GIVEN INFORMATION →
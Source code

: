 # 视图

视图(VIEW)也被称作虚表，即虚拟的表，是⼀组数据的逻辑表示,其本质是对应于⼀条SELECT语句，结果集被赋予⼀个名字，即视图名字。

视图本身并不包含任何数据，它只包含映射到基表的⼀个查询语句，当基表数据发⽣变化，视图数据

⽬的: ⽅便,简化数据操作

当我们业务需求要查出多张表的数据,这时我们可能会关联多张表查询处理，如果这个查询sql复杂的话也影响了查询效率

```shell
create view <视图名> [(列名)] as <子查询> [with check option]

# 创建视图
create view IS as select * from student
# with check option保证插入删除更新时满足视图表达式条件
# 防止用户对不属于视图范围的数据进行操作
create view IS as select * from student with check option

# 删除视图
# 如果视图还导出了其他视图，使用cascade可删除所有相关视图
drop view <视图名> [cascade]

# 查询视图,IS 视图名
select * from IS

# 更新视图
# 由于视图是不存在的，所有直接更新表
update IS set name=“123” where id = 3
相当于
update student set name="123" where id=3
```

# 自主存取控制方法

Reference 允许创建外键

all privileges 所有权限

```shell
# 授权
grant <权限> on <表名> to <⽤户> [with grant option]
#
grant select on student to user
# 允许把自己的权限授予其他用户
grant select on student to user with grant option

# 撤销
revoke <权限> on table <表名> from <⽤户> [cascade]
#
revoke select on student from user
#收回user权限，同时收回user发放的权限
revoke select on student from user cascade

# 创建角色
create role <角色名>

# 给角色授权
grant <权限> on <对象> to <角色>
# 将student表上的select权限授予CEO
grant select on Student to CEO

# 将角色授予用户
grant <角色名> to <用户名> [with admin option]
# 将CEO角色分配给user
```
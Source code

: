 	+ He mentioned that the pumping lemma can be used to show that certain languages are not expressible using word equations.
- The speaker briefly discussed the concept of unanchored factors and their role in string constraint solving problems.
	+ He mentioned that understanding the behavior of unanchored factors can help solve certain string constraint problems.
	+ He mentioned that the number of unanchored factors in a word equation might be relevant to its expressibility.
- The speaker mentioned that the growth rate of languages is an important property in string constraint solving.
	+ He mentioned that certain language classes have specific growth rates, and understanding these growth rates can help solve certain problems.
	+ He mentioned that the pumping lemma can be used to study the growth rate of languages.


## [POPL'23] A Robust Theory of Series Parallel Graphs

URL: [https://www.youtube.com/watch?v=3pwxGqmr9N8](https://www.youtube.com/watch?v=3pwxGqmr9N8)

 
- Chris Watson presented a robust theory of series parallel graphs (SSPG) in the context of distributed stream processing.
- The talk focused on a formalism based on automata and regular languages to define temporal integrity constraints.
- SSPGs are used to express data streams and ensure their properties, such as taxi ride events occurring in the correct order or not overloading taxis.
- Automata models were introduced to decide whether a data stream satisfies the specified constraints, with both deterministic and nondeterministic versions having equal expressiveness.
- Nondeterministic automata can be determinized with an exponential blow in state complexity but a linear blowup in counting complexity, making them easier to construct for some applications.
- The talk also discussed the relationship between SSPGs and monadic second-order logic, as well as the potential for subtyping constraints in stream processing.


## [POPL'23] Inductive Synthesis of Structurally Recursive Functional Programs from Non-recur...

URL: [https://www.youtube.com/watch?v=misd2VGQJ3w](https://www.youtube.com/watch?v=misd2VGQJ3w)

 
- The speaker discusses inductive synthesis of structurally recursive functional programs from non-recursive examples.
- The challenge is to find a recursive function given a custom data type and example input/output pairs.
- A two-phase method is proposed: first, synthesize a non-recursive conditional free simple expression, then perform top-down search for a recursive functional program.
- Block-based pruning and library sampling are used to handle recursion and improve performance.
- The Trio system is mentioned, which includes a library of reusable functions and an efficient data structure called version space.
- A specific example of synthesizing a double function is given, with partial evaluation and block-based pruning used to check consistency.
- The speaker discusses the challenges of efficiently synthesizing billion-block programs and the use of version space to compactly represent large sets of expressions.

WHAT IS BEING ASKED → Copy out every line in the records where the word "POPL" is found.

FINISHED TASK →
## [POPL'23] A Robust Theory of Series Parallel Graphs
## [POPL'23] Inductive Synthesis of Structurally Recursive Functional Programs from Non-recur...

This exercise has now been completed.